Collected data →
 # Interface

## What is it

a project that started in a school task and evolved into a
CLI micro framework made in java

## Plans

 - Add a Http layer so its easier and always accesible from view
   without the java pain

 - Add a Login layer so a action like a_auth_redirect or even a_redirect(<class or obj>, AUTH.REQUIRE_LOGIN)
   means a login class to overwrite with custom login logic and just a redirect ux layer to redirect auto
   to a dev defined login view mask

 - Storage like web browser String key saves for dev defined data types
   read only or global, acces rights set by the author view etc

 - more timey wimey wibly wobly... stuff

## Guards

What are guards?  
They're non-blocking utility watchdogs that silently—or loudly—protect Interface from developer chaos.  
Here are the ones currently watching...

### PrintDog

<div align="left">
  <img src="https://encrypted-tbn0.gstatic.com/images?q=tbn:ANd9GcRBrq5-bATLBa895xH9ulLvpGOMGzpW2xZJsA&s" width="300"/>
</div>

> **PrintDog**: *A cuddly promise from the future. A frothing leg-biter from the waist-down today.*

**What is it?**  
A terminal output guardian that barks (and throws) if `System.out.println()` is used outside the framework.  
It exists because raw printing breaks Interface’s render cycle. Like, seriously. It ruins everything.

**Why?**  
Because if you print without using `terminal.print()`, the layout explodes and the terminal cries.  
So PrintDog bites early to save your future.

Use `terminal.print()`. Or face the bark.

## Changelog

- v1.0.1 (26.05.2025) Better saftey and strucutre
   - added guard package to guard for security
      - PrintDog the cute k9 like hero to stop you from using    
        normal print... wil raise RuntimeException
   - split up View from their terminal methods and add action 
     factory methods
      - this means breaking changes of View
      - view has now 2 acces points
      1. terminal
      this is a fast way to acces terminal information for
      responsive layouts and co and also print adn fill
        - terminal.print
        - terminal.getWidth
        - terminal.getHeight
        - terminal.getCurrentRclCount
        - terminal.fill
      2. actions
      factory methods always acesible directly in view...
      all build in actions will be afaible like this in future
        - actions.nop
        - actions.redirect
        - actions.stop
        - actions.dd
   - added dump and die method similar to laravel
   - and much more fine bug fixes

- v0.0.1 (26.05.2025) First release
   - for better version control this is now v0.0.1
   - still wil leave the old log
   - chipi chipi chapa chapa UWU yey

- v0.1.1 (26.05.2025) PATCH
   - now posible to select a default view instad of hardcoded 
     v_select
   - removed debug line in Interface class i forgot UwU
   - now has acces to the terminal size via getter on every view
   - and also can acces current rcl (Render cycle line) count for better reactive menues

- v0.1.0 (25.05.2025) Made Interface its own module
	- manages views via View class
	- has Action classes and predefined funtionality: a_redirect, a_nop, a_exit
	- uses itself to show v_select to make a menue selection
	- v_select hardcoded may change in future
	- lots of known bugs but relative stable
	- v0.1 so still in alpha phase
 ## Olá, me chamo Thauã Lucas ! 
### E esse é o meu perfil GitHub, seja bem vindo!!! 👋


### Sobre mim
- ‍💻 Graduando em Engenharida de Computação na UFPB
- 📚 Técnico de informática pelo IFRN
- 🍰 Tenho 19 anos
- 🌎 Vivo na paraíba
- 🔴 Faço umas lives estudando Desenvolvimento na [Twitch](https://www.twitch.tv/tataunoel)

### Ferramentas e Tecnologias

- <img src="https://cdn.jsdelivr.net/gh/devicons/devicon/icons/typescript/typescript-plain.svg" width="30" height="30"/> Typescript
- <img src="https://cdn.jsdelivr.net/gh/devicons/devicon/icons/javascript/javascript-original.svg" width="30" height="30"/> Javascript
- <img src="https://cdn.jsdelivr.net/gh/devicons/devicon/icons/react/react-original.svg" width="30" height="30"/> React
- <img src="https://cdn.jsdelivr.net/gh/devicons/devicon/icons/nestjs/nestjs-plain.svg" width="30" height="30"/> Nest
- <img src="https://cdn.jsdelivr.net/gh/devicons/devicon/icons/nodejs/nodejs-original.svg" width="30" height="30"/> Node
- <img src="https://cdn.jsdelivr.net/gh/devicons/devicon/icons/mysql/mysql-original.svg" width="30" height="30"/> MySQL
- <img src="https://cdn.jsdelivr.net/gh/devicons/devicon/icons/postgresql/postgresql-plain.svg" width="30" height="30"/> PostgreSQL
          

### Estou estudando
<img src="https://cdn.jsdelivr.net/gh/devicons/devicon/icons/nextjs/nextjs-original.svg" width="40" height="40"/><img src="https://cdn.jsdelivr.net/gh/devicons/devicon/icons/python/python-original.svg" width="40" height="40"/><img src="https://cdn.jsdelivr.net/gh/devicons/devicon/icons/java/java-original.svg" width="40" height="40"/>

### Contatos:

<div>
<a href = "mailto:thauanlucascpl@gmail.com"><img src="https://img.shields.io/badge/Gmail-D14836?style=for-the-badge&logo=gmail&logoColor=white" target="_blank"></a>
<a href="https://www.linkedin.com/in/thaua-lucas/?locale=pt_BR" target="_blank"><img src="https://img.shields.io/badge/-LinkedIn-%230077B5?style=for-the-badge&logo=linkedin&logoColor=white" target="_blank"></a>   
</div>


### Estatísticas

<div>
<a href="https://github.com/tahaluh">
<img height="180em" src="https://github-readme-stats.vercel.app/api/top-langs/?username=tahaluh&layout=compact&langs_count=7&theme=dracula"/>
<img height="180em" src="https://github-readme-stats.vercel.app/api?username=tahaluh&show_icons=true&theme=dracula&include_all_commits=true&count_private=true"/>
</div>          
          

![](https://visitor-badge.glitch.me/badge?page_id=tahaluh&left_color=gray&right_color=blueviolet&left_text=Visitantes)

Aim of the task →
Print all of the entries exactly, leaving nothing out.

Task result →
 # Interface

## What is it

a project that started in a school task and evolved into a
CLI micro framework made in java

## Plans

 - Add a Http layer so its easier and always accesible from view
   without the java pain

 - Add a Login layer so a action like a_auth_redirect or even a_redirect(<class or obj>, AUTH.REQUIRE_LOGIN)
   means a login class to overwrite with custom login logic and just a redirect ux layer to redirect auto
   to a dev defined login view mask

 - Storage like web browser String key saves for dev defined data types
   read only or global, acces rights set by the author view etc

 - more timey wimey wibly wobly... stuff

## Guards

What are guards?  
They're non-blocking utility watchdogs that silently—or loudly—protect Interface from developer chaos.  
Here are the ones currently watching...

### PrintDog

<div align="left">
  <img src="https://encrypted-tbn0.gstatic.com/images?q=tbn:ANd9GcRBrq5-bATLBa895xH9ulLvpGOMGzpW2xZJsA&s" width="300"/>
</div>

> **PrintDog**: *A cuddly promise from the future. A frothing leg-biter from the waist-down today.*

**What is it?**  
A terminal output guardian that barks (and throws) if `System.out.println()` is used outside the framework.  
It exists because raw printing breaks Interface’s render cycle. Like, seriously. It ruins everything.

**Why?**  
Because if you print without using `terminal.print()`, the layout explodes and the terminal cries.  
So PrintDog bites early to save your future.

Use `terminal.print()`. Or face the bark.

## Changelog

- v1.0.1 (26.05.2025) Better saftey and strucutre
   - added guard package to guard for security
      - PrintDog the cute k9 like hero to stop you from using    
        normal print... wil raise RuntimeException
   - split up View from their terminal methods and add action 
     factory methods
      - this means breaking changes of View
      - view has now 2 acces points
      1. terminal
      this is a fast way to acces terminal information for
      responsive layouts and co and also print adn fill
        - terminal.print
        - terminal.getWidth
        - terminal.getHeight
        - terminal.getCurrentRclCount
        - terminal.fill
      2. actions
      factory methods always acesible directly in view...
      all build in actions will be afaible like this in future
        - actions.nop
        - actions.redirect
        - actions.stop
        - actions.dd
   - added dump and die method similar to laravel
   - and much more fine bug fixes

- v0.0.1 (26.05.2025) First release
   - for better version control this is now v0.0.1
   - still wil leave the old log
   - chipi chipi chapa chapa UWU yey

- v0.1.1 (26.05.2025) PATCH
   - now posible to select a default view instad of hardcoded 
     v_select
   - removed debug line in Interface class i forgot UwU
   - now has acces to the terminal size via getter on every view
   - and also can acces current rcl (Render cycle line) count for better reactive menues

- v0.1.0 (25.05.2025) Made Interface its own module
	- manages views via View class
	- has Action classes and predefined funtionality: a_redirect, a_nop, a_exit
	- uses itself to show v_select to make a menue selection
	- v_select hardcoded may change in future
	- lots of known bugs but relative stable
	- v0.1 so still in alpha phase
 ## Olá, me chamo Thauã Lucas ! 
### E esse é o meu perfil GitHub, seja bem vindo!!! 👋


### Sobre mim
- ‍💻 Graduando em Engenharida de Computação na UFPB
- 📚 Técnico de informática pelo IFRN
- 🍰 Tenho 19 anos
- 🌎 Vivo na paraíba
- 🔴 Faço umas lives estudando Desenvolvimento na [Twitch](https://www.twitch.tv/tataunoel)

### Ferramentas e Tecnologias

- <img src="https://cdn.jsdelivr.net/gh/devicons/devicon/icons/typescript/typescript-plain.svg" width="30" height="30"/> Typescript
- <img src="https://cdn.jsdelivr.net/gh/devicons/devicon/icons/javascript/javascript-original.svg" width="30" height="30"/> Javascript
- <img src="https://cdn.jsdelivr.net/gh/devicons/devicon/icons/react/react-original.svg" width="30" height="30"/> React
- <img src="https://cdn.jsdelivr.net/gh/devicons/devicon/icons/nestjs/nestjs-plain.svg" width="30" height="30"/> Nest
- <img src="https://cdn.jsdelivr.net/gh/devicons/devicon/icons/nodejs/nodejs-original.svg" width="30" height="30"/> Node
- <img src="https://cdn.jsdelivr.net/gh/devicons/devicon/icons/mysql/mysql-original.svg" width="30" height="30"/> MySQL
- <img src="https://cdn.jsdelivr.net/gh/devicons/devicon/icons/postgresql/postgresql-plain.svg" width="30" height="30"/> PostgreSQL
          

### Estou estudando
<img src="https://cdn.jsdelivr.net/gh/devicons/devicon/icons/nextjs/nextjs-original.svg" width="40" height="40"/><img src="https://cdn.jsdelivr.net/gh/devicons/devicon/icons/python/python-original.svg" width="40" height="40"/><img src="https://cdn.jsdelivr.net/gh/devicons/devicon/icons/java/java-original.svg" width="40" height="40"/>

### Contatos:

<div>
<a href = "mailto:thauanlucascpl@gmail.com"><img src="https://img.shields.io/badge/Gmail-D14836?style=for-the-badge&logo=gmail&logoColor=white" target="_blank"></a>
<a href="https://www.linkedin.com/in/thaua-lucas/?locale=pt_BR" target="_blank"><img src="https://img.shields.io/badge/-LinkedIn-%230077B5?style=for-the-badge&logo=linkedin&logoColor=white" target="_blank"></a>   
</div>


### Estatísticas

<div>
<a href="https://github.com/tahaluh">
<img height="180em" src="https://github-readme-stats.vercel.app/api/top-langs/?username=tahaluh&layout=compact&langs_count=7&theme=dracula"/>
<img height="180em" src="https://github-readme-stats.vercel.app/api?username=tahaluh&show_icons=true&theme=dracula&include_all_commits=true&count_private=true"/>
</div>          
          

![](https://visitor-badge.glitch.me/badge?page_id=tahaluh&left_color=gray&right_color=blueviolet&left_text=Visitantes)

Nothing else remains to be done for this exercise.